** Activity **
Copy out, from the data below, each line in which the word "frametitle" occurs.

[Records from a data collection]
____________________

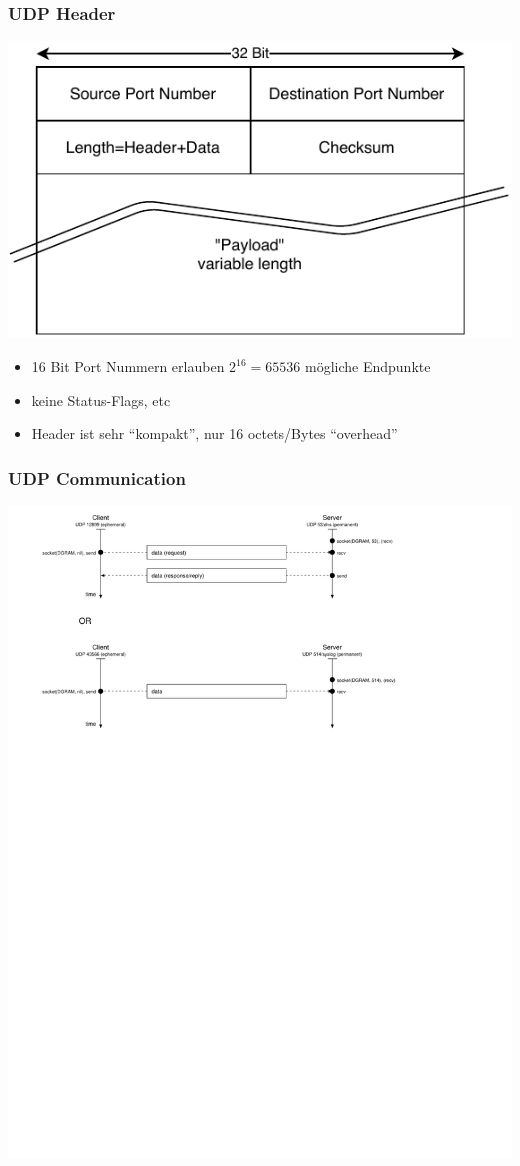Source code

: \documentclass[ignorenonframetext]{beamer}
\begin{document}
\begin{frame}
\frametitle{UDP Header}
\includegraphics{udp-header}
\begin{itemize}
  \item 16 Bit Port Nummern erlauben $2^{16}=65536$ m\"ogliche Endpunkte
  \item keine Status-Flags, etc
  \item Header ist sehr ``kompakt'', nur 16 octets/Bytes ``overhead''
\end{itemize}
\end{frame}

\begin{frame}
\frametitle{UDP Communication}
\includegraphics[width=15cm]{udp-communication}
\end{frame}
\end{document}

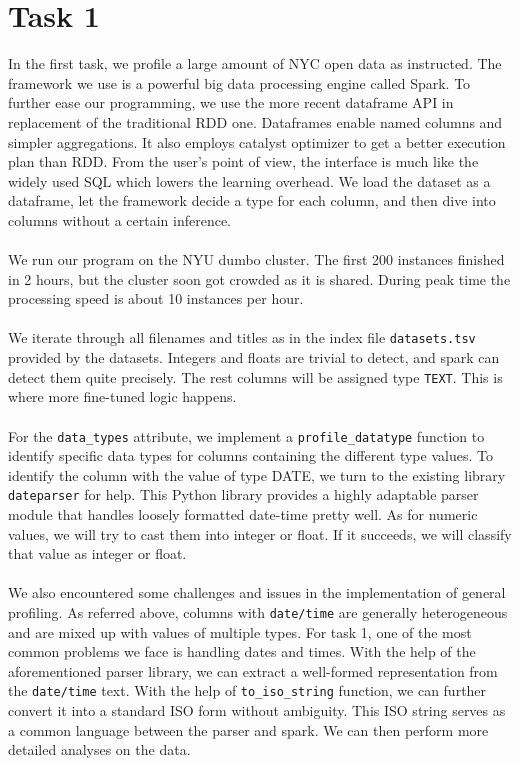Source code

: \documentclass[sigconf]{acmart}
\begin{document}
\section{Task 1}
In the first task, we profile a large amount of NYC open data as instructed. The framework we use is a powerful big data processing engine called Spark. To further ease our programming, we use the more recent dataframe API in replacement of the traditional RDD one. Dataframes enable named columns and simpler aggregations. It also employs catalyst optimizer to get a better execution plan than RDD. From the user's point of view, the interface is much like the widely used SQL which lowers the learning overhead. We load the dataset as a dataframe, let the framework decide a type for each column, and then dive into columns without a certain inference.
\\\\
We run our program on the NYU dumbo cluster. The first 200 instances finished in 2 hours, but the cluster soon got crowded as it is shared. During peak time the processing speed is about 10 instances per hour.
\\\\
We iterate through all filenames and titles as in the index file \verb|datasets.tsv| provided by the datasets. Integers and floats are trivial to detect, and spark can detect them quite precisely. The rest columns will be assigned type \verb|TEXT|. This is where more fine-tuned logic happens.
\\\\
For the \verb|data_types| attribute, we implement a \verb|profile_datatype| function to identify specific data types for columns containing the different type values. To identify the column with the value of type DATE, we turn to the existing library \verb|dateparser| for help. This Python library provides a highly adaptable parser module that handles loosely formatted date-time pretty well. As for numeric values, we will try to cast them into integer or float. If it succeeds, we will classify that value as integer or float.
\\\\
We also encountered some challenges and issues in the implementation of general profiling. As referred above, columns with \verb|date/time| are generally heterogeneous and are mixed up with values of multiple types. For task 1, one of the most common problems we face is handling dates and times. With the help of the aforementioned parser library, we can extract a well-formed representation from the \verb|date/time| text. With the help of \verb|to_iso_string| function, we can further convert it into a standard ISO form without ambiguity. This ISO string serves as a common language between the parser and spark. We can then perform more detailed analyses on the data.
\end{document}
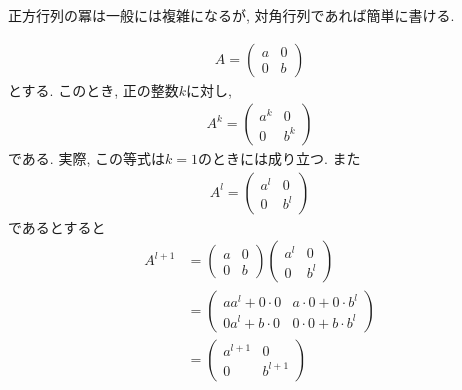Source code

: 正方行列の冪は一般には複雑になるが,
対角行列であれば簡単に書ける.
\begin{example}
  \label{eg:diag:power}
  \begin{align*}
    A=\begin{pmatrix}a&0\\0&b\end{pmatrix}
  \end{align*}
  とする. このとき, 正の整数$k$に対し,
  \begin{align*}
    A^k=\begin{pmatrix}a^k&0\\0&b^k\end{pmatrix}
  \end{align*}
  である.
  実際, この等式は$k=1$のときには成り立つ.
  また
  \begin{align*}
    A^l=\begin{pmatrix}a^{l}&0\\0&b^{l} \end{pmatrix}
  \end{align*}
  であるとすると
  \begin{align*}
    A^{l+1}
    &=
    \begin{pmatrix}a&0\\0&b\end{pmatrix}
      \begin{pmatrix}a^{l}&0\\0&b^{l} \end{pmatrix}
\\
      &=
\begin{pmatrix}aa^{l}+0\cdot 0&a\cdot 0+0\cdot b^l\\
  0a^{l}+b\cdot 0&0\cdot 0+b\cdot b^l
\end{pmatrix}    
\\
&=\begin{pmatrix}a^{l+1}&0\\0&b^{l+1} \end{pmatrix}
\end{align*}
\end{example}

____________________

** Solution for this problem **
\frametitle{UDP Header}
\frametitle{UDP Communication}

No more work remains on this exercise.